Load Balancer Scheduling Over Streaming Data in Federated Databases

DOI : 10.17577/IJERTV2IS80460

Download Full-Text PDF Cite this Publication

Text Only Version

Load Balancer Scheduling Over Streaming Data in Federated Databases

A. Sreeja 1 I. V. Sailaxmiharitha 2 N. Bhaskar 3 1M-Tech in CSE, CMRTC, Hyderabad, India, 2M-Tech in CSE, CMRTC, Hyderabad, India,

3Associate Professor CSE, CMRTC, Hyderabad, India,

Abstract

The project includes a streaming data warehouse update problem as a scheduling problem where jobs correspond to the process that load new data into tables and the objective is to minimize data staleness over time. The proposed scheduling framework that handles the complications encountered by a stream warehouse: view hierarchies and priorities, data consistency, inability to pre-empt updates, heterogeneity of update jobs caused by different inter arrival times and data volumes among different sources and transient overload. Update scheduling in streaming data warehouses which combine the features of traditional data warehouses and data stream systems. The need for on-line warehouse refreshment introduces several challenges in the implementation of data warehouse transformations, with respect to their Execution time and their overhead to the warehouse processes. The problem with this approach is that new data may arrive on multiple streams, but there is no mechanism for limiting the number of tables that can be updated simultaneously.
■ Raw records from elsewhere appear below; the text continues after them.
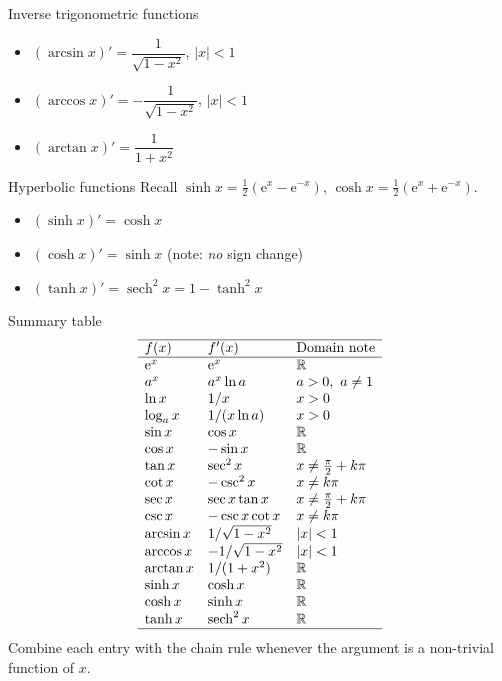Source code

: \begin{rulebox}{Inverse trigonometric functions}
\begin{itemize}[leftmargin=1.6em,itemsep=0.3ex]
  \item $(\arcsin x)'=\dfrac{1}{\sqrt{1-x^{2}}}$, \quad $|x|<1$
  \item $(\arccos x)'=-\dfrac{1}{\sqrt{1-x^{2}}}$, \quad $|x|<1$
  \item $(\arctan x)'=\dfrac{1}{1+x^{2}}$
\end{itemize}
\end{rulebox}

\begin{rulebox}{Hyperbolic functions}
Recall $\sinh x=\tfrac12(\mathrm{e}^{x}-\mathrm{e}^{-x})$,
$\cosh x=\tfrac12(\mathrm{e}^{x}+\mathrm{e}^{-x})$.
\begin{itemize}[leftmargin=1.6em,itemsep=0.3ex]
  \item $(\sinh x)'=\cosh x$
  \item $(\cosh x)'=\sinh x$ \quad (note: \emph{no} sign change)
  \item $(\tanh x)'=\operatorname{sech}^{2}x=1-\tanh^{2}x$
\end{itemize}
\end{rulebox}

\begin{rulebox}{Summary table}
\[
\begin{array}{lll}
\hline
f(x) & f'(x) & \text{Domain note} \\
\hline
\mathrm{e}^{x} & \mathrm{e}^{x} & \R \\
a^{x} & a^{x}\ln a & a>0,\ a\neq 1 \\
\ln x & 1/x & x>0 \\
\log_{a}x & 1/(x\ln a) & x>0 \\
\sin x & \cos x & \R \\
\cos x & -\sin x & \R \\
\tan x & \sec^{2}x & x\neq \tfrac{\pi}{2}+k\pi \\
\cot x & -\csc^{2}x & x\neq k\pi \\
\sec x & \sec x\tan x & x\neq \tfrac{\pi}{2}+k\pi \\
\csc x & -\csc x\cot x & x\neq k\pi \\
\arcsin x & 1/\sqrt{1-x^{2}} & |x|<1 \\
\arccos x & -1/\sqrt{1-x^{2}} & |x|<1 \\
\arctan x & 1/(1+x^{2}) & \R \\
\sinh x & \cosh x & \R \\
\cosh x & \sinh x & \R \\
\tanh x & \operatorname{sech}^{2}x & \R \\
\hline
\end{array}
\]
Combine each entry with the chain rule whenever the argument is a
non-trivial function of $x$.
\end{rulebox}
Keywords: Online Scheduling, Data Warehouse, Data Modules, Web Database.

  1. Introduction

    Data mining is the process of analyzing data from different perspectives and summarizing it into useful information that can be used to increase revenue, cuts costs, or both. Data mining software is one of a number of analytical tools for analyzing data. It allows users to analyze data from many different dimensions or angles, categorize it, and summarize the relationships identified. Technically, data mining is the process of finding correlations or patterns among dozens of fields in large relational databases. Traditional data warehouses are updated during downtimes and store layers of complex materialized views over terabytes of

    historical data. On the other hand, Data Stream Management Systems (DSMS) support simple analyses on recently arrived data in real time. Streaming warehouses such as Data Depot combine the features of these two systems by maintaining a unified view of current and historical data. This enables a real-time decision support for business-critical applications that receive streams of append-only data from external sources.

    Applications include:

    • Online stock trading, where recent transactions generated by multiple stock exchanges are compared against historical trends in nearly real time to identify profit opportunities;

    • Credit card or telephone fraud detection, where streams of point-of-sale transactions or call details are collected in nearly real time and compared with past customer behavior;

    • Network data warehouses maintained by Internet Service Providers (ISPs), which collect various system logs and traffic summaries to monitor network performance and detect network attacks.

      A load balancer can be used to increase the capacity of a server farm beyond that of a single server. It can also allow the service to continue even in the face of server down time due to server failure or server maintenance. A load balancer consists of a virtual server which, in turn, consists of an IP Address and port. This virtual server is bound to a number of physical services running on the physical servers in a server farm. A client sends a request to the virtual server, which in turn selects a physical server in the server farm and directs this request to the selected physical server. Load balancers are sometimes referred to as "directors"; while originally a marketing name chosen by various companies, it also reflects the load balancer's role in managing connections between clients and servers. We then propose a scheduling framework that handles the complications encountered by a stream warehouse: view hierarchies and priorities, data consistency,

      inability to pre-empt updates, heterogeneity of update jobs caused by different inter-arrival times and data volumes among different sources, and transient overload.

      The goal of a streaming warehouse is to propagate new data across all the relevant tables and views as quickly as possible. Once new data are loaded, the applications and triggers defined on the warehouse can take immediate action. This allows businesses to make decisions in nearly real time, which may lead to increased profits, improved customer satisfaction, and prevention of serious problems that could develop if no action was taken. Recent work on streaming warehouses has focused on speeding up the Extract- Transform-Load (ETL) process.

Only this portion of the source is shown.